Basic Concepts of Annuities
Annuities are insurance industry products. You may think of them as investments with guarantees. The type and amount of guaranty will vary from annuity to annuity. Some companies offer more than one type of annuity product.
Annuities are for retirement income and therefore money withdrawn before the age of 59 1/2 can be subject to a 10% penalty tax on top of your regular income tax.
Annuitized vs. Non-Annuitized
This is the most important thing to know about annuities. Pay very close attention.
With Annuitized Annuities you actually give an insurance company your money in exchange for fixed monthly payments
When you buy an Annuitized Annuity you give the insurance company a lump some of money and they in turn will give it back to you in the form of fixed monthly payments.
Depending on how the annuity is set up they may stop making payments after a certain number of months or they will guarantee to pay you a smaller monthly amount for as long as you live.
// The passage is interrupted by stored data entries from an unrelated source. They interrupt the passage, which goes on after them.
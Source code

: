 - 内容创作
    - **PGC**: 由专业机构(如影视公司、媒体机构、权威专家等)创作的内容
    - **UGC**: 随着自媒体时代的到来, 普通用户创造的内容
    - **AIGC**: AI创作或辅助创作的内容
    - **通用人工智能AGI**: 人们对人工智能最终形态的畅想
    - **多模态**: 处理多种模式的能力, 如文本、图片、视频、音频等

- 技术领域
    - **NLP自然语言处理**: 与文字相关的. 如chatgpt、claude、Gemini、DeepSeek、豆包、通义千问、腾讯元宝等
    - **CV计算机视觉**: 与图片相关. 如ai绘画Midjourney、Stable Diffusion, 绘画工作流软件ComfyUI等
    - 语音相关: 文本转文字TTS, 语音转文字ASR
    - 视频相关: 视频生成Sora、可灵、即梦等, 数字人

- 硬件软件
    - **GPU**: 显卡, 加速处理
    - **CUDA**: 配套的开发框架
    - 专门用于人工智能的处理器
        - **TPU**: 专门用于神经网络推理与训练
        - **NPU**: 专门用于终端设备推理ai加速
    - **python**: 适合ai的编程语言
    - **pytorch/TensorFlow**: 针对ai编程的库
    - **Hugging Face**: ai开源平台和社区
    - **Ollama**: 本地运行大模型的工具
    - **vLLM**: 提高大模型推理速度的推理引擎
You can make arrangements to receive an even smaller amount each month if you want your surviving spouse to continue to receive payments after you die. The insurance company calculates the size of the monthly payment by assuming the money you gave them will grow at a rate of 1-3%.
Annuitization means that the money you give the insurance company belongs to them. If you die before they have paid it all back, they get to keep what is left. Your heirs will not get any of it. I.e. A man doesn’t want to be a burden to his children so he gives an insurance company a $100,000 to buy an Annuitized Annuity. In return the company agrees to pay him $1,500 a month for as long as he lives. The next day he has a heart attack and dies. The insurance company gets to keep the money and his children get none of it.
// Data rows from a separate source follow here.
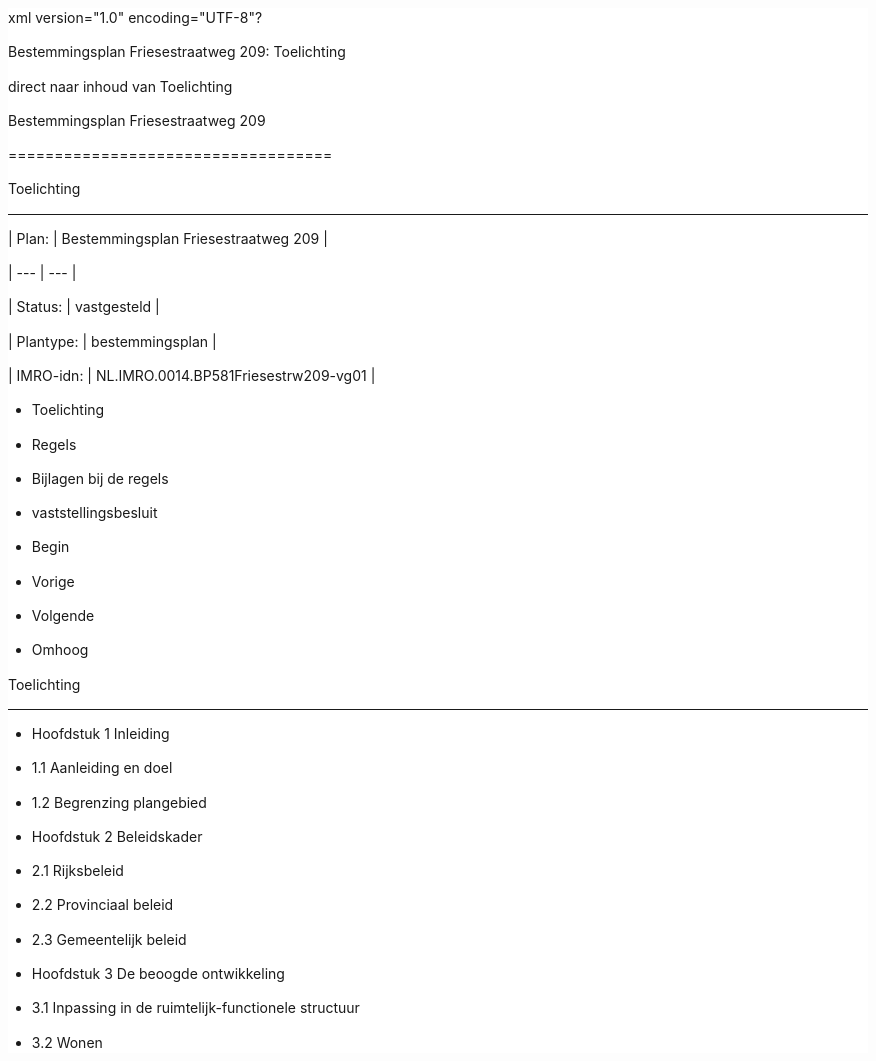 xml version\="1\.0" encoding\="UTF\-8"?

Bestemmingsplan Friesestraatweg 209: Toelichting

direct naar inhoud van Toelichting

Bestemmingsplan Friesestraatweg 209

===================================

Toelichting

-----------

| Plan: | Bestemmingsplan Friesestraatweg 209 |

| --- | --- |

| Status: | vastgesteld |

| Plantype: | bestemmingsplan |

| IMRO\-idn: | NL.IMRO.0014\.BP581Friesestrw209\-vg01 |

* Toelichting

* Regels

* Bijlagen bij de regels

* vaststellingsbesluit

* Begin

* Vorige

* Volgende

* Omhoog

Toelichting

-----------

* Hoofdstuk 1 Inleiding

+ 1\.1 Aanleiding en doel

+ 1\.2 Begrenzing plangebied

* Hoofdstuk 2 Beleidskader

+ 2\.1 Rijksbeleid

+ 2\.2 Provinciaal beleid

+ 2\.3 Gemeentelijk beleid

* Hoofdstuk 3 De beoogde ontwikkeling

+ 3\.1 Inpassing in de ruimtelijk\-functionele structuur

+ 3\.2 Wonen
Both you and the insurance company are gambling. If you live a lot longer than expected, you’ll come out ahead. If you don’t, the insurance company comes out ahead.
Now that you understand what Annuitization means let’s look at Non-Annuitized Annuities.
With this type of Annuity the money is always yours and when you die what remains in the account will go to your heirs. Because the money belongs to you and not the insurance company, it is considered an investment.
Non-Annuitized Annuities come in two forms, Fixed and Variable. One has a fixed rate of return, the other a variable rate. In both cases the insurance company will offer you the opportunity to annuitize your Non-Annuitized Annuity. Generally that is not a good idea.
A Fixed annuity is similar to a CD with a fixed interest rate that you can make withdrawals from. It will stop making payments when the money runs out. Because it is your money you may arrange to take out as much or as little as you want each month. They will offer you about a 4 to 6% fixed interest rate. The advantage is that the interest rate is guaranteed even if the market goes down.
Like the name indicates, the Rate of Return will vary over time. The insurance company has their own group of mutual funds for you to invest in. The Rate of Return on these investments will vary according to how well the these funds perform in the stock market. Since it is your money you can withdraw it or just leave it to grow, but there are penalties for early withdrawal.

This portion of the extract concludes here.